BEIRUT: Lebanon’s budget deficit for 2010 slipped slightly by LL57 billion ($38 million) to reach 25.78 percent of spending, or LL4.405 trillion, compared to 25.99 percent, or LL4.462 trillion, in 2009, the Finance Ministry said Thursday.
The primary surplus, excluding the cost of debt servicing, rose by LL188 billion to LL1.813 trillion.
But analysts say that the deficit could have been much bigger last year had the Finance Ministry allocated billions of dollars to the Energy and Water Ministry and other ministries to carry out vital projects.
The Finance Ministry has been allocating most of the budget to cover the cost of debt servicing and the salaries of government employees.
Caretaker Finance Minister Raya Haffar Hassan has repeatedly said that March 8 ministers and deputies have blocked the endorsement of the 2010 and 2011 budgets under different pretenses thereby delaying the allocation of funds to other ministries.
Reducing the public debt still remains the biggest challenge to the government despite the decline of the debt-to-GDP ratio from 185 percent five years ago to 134 percent.

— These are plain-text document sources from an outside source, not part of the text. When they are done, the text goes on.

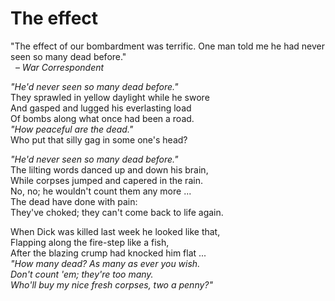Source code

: # The effect

"The effect of our bombardment was terrific.  One man told me he had never seen so many dead before."  
&nbsp;&nbsp;– _War Correspondent_  

_"He'd never seen so many dead before."_  
They sprawled in yellow daylight while he swore  
And gasped and lugged his everlasting load  
Of bombs along what once had been a road.  
_"How peaceful are the dead."_  
Who put that silly gag in some one's head?  
  
_"He'd never seen so many dead before."_  
The lilting words danced up and down his brain,  
While corpses jumped and capered in the rain.  
No, no; he wouldn't count them any more ...  
The dead have done with pain:  
They've choked; they can't come back to life again.  
  
When Dick was killed last week he looked like that,  
Flapping along the fire-step like a fish,  
After the blazing crump had knocked him flat ...  
_"How many dead? As many as ever you wish._  
_Don't count 'em; they're too many._  
_Who'll buy my nice fresh corpses, two a penny?"_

Still, Lebanon’s public debt is one of the largest debt-to-GDP ratios in the world and this has prompted rating agencies to warn about the high public debt exposures to the Lebanese banks, which hold most of the government’s treasury bills and Eurobonds.
Total government expenditures in 2010 reached LL17.89 trillion compared to LL17.167 trillion in 2009.
Total spending, excluding the cost of debt servicing, reached LL10.871 trillion compared to LL11.080 trillion in 2009. Total cost of debt servicing in 2010 stood at LL6.218 trillion compared to LL6.087 trillion in 2009.
Total government revenues in 2010 fell to LL12.684 trillion compared to LL12.705 trillion in 2009.
Customs revenues in 2010 stood at LL2.801 trillion compared to LL2.663 trillion in 2009, an increase of LL137.889 billion.
Value Added Tax proceeds reached LL3.193 trillion compared to LL2.888 trillion in 2009, an increase of LL304.435 billion.
Non-tax revenues, such as revenues from the telecom sector, fell to LL2.042 trillion in 2010 compared to LL3.069 trillion in 2009.
The Finance Ministry said that allocations to Electricite du Liban fell to LL9.011 trillion in 2010 compared to LL9.200 trillion in 2009, a drop of LL188.603 trillion.
Hassan and other ministers say that EDL is depleting the resources of the Cabinet and for this reason they have called on the government to find a radical solution to this sector. Most of the allocations to EDL are channeled to cover the cost of fuel oil to operate most of the country’s aging power plants.
A senior Merril Lynch executive told The Daily Star earlier that it would be very difficult for Lebanon to reduce the budget deficit unless a unity government is formed soon to take proper measures to fix the fiscal imbalance.
He added that the public debt is an enduring problem in Lebanon and this could have a negative impact on the country’s foreign currency reserves.